(EXERCISE DESCRIPTION): Nothing in the entries may differ when you return them.

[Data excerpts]
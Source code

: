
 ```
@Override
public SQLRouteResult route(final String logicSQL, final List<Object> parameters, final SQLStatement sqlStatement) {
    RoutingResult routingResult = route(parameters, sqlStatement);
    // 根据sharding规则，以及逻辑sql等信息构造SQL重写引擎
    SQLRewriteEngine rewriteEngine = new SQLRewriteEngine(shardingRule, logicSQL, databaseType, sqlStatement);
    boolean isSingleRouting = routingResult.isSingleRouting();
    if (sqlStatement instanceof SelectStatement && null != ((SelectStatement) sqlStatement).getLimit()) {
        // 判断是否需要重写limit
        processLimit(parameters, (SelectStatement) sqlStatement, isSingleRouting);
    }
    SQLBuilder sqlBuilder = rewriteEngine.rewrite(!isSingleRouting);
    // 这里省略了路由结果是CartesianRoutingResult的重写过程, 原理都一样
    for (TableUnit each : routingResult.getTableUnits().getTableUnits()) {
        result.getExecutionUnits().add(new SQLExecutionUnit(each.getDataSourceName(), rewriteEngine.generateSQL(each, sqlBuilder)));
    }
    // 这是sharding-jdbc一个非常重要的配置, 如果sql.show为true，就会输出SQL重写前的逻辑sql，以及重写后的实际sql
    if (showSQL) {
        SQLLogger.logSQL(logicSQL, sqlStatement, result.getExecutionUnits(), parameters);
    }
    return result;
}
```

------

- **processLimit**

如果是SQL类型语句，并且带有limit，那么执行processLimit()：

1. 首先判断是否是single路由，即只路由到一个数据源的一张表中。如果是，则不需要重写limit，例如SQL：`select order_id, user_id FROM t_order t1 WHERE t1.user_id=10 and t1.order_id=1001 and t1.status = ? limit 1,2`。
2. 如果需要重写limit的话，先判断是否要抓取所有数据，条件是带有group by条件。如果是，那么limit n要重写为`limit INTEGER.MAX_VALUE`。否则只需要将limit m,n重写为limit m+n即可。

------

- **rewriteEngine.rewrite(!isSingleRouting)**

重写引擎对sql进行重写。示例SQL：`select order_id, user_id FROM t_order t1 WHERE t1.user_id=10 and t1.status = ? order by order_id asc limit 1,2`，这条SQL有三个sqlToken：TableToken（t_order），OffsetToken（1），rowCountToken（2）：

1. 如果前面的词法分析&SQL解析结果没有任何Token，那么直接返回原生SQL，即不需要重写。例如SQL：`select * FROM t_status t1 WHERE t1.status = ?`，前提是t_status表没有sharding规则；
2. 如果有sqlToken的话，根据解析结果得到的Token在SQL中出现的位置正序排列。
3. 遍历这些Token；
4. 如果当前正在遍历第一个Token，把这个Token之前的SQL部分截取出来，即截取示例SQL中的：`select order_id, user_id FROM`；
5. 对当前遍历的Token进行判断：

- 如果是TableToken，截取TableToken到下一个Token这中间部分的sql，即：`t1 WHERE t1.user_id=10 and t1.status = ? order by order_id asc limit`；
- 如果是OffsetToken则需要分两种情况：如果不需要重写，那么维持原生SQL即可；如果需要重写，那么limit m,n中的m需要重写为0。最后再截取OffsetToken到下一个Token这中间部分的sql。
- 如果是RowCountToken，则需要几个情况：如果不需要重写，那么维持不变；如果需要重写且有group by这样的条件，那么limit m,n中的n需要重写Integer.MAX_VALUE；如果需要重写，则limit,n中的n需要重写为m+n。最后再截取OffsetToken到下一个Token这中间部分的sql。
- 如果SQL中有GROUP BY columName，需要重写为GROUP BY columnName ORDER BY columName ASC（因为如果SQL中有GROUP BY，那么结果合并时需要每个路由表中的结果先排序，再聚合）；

(ANSWER AREA):
Source code

:
 ```
@Override
public SQLRouteResult route(final String logicSQL, final List<Object> parameters, final SQLStatement sqlStatement) {
    RoutingResult routingResult = route(parameters, sqlStatement);
    // 根据sharding规则，以及逻辑sql等信息构造SQL重写引擎
    SQLRewriteEngine rewriteEngine = new SQLRewriteEngine(shardingRule, logicSQL, databaseType, sqlStatement);
    boolean isSingleRouting = routingResult.isSingleRouting();
    if (sqlStatement instanceof SelectStatement && null != ((SelectStatement) sqlStatement).getLimit()) {
        // 判断是否需要重写limit
        processLimit(parameters, (SelectStatement) sqlStatement, isSingleRouting);
    }
    SQLBuilder sqlBuilder = rewriteEngine.rewrite(!isSingleRouting);
    // 这里省略了路由结果是CartesianRoutingResult的重写过程, 原理都一样
    for (TableUnit each : routingResult.getTableUnits().getTableUnits()) {
        result.getExecutionUnits().add(new SQLExecutionUnit(each.getDataSourceName(), rewriteEngine.generateSQL(each, sqlBuilder)));
    }
    // 这是sharding-jdbc一个非常重要的配置, 如果sql.show为true，就会输出SQL重写前的逻辑sql，以及重写后的实际sql
    if (showSQL) {
        SQLLogger.logSQL(logicSQL, sqlStatement, result.getExecutionUnits(), parameters);
    }
    return result;
}
```

------

- **processLimit**

如果是SQL类型语句，并且带有limit，那么执行processLimit()：

1. 首先判断是否是single路由，即只路由到一个数据源的一张表中。如果是，则不需要重写limit，例如SQL：`select order_id, user_id FROM t_order t1 WHERE t1.user_id=10 and t1.order_id=1001 and t1.status = ? limit 1,2`。
2. 如果需要重写limit的话，先判断是否要抓取所有数据，条件是带有group by条件。如果是，那么limit n要重写为`limit INTEGER.MAX_VALUE`。否则只需要将limit m,n重写为limit m+n即可。

------

- **rewriteEngine.rewrite(!isSingleRouting)**

重写引擎对sql进行重写。示例SQL：`select order_id, user_id FROM t_order t1 WHERE t1.user_id=10 and t1.status = ? order by order_id asc limit 1,2`，这条SQL有三个sqlToken：TableToken（t_order），OffsetToken（1），rowCountToken（2）：

1. 如果前面的词法分析&SQL解析结果没有任何Token，那么直接返回原生SQL，即不需要重写。例如SQL：`select * FROM t_status t1 WHERE t1.status = ?`，前提是t_status表没有sharding规则；
2. 如果有sqlToken的话，根据解析结果得到的Token在SQL中出现的位置正序排列。
3. 遍历这些Token；
4. 如果当前正在遍历第一个Token，把这个Token之前的SQL部分截取出来，即截取示例SQL中的：`select order_id, user_id FROM`；
5. 对当前遍历的Token进行判断：

- 如果是TableToken，截取TableToken到下一个Token这中间部分的sql，即：`t1 WHERE t1.user_id=10 and t1.status = ? order by order_id asc limit`；
- 如果是OffsetToken则需要分两种情况：如果不需要重写，那么维持原生SQL即可；如果需要重写，那么limit m,n中的m需要重写为0。最后再截取OffsetToken到下一个Token这中间部分的sql。
- 如果是RowCountToken，则需要几个情况：如果不需要重写，那么维持不变；如果需要重写且有group by这样的条件，那么limit m,n中的n需要重写Integer.MAX_VALUE；如果需要重写，则limit,n中的n需要重写为m+n。最后再截取OffsetToken到下一个Token这中间部分的sql。
- 如果SQL中有GROUP BY columName，需要重写为GROUP BY columnName ORDER BY columName ASC（因为如果SQL中有GROUP BY，那么结果合并时需要每个路由表中的结果先排序，再聚合）；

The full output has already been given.